::: Records for the task

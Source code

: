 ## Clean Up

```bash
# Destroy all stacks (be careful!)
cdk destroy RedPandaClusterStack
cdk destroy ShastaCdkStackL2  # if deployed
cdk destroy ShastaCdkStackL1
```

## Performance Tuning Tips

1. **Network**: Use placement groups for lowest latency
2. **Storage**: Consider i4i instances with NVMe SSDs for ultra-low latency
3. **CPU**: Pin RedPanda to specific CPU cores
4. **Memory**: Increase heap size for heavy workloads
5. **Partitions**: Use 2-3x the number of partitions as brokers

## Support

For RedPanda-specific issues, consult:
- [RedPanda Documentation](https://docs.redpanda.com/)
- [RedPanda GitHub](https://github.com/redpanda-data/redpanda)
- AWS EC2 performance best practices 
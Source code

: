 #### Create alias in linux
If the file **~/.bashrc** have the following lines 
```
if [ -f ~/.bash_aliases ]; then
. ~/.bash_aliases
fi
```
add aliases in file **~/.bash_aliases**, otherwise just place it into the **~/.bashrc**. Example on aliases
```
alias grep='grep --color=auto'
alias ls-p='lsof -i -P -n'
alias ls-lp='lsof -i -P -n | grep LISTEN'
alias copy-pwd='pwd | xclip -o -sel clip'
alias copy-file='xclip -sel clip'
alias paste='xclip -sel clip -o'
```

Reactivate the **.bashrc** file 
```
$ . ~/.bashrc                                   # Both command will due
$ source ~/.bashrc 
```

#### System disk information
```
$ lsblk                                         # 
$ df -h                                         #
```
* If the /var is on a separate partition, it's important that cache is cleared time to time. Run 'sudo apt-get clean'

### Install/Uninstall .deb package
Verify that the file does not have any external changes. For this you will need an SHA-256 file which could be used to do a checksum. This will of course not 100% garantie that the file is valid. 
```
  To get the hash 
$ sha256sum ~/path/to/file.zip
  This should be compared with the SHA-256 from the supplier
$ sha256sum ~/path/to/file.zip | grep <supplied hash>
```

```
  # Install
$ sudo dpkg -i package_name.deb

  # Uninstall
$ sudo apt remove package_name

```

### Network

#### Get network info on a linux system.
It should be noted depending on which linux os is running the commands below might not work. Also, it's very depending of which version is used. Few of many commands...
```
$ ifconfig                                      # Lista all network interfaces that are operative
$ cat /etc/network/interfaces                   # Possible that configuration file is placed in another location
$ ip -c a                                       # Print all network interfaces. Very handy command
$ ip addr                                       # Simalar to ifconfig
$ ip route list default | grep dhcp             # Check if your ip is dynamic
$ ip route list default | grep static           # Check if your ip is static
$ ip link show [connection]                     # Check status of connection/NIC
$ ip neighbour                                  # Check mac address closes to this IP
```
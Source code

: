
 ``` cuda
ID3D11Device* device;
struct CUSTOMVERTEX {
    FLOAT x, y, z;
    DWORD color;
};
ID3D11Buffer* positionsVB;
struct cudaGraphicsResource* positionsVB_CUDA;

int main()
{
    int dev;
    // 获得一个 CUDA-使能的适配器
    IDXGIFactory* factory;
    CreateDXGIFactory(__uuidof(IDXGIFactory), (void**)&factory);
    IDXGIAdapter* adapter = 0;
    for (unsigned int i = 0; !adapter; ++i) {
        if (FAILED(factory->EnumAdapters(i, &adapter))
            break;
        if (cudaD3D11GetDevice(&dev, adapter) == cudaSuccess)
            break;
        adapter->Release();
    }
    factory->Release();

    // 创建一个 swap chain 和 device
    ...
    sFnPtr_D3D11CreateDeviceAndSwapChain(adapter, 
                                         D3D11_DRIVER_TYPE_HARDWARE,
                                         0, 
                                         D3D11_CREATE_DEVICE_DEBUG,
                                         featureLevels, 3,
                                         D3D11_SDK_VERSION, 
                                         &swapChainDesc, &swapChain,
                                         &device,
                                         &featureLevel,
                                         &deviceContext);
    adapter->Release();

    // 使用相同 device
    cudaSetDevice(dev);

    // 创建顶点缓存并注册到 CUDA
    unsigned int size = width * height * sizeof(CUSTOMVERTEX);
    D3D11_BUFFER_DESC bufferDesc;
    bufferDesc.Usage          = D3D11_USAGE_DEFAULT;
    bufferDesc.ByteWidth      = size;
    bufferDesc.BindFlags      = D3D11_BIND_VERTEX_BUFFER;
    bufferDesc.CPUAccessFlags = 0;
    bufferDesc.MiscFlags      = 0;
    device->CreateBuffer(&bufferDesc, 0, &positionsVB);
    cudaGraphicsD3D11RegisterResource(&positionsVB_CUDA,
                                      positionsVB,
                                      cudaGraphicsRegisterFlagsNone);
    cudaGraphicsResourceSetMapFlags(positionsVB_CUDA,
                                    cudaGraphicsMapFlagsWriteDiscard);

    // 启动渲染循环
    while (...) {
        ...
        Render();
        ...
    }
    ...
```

::::::

- [What you are asked to do]:
Show, from the records above, every line that includes "Release".

- [Exercise response]:
        adapter->Release();
    factory->Release();
    adapter->Release();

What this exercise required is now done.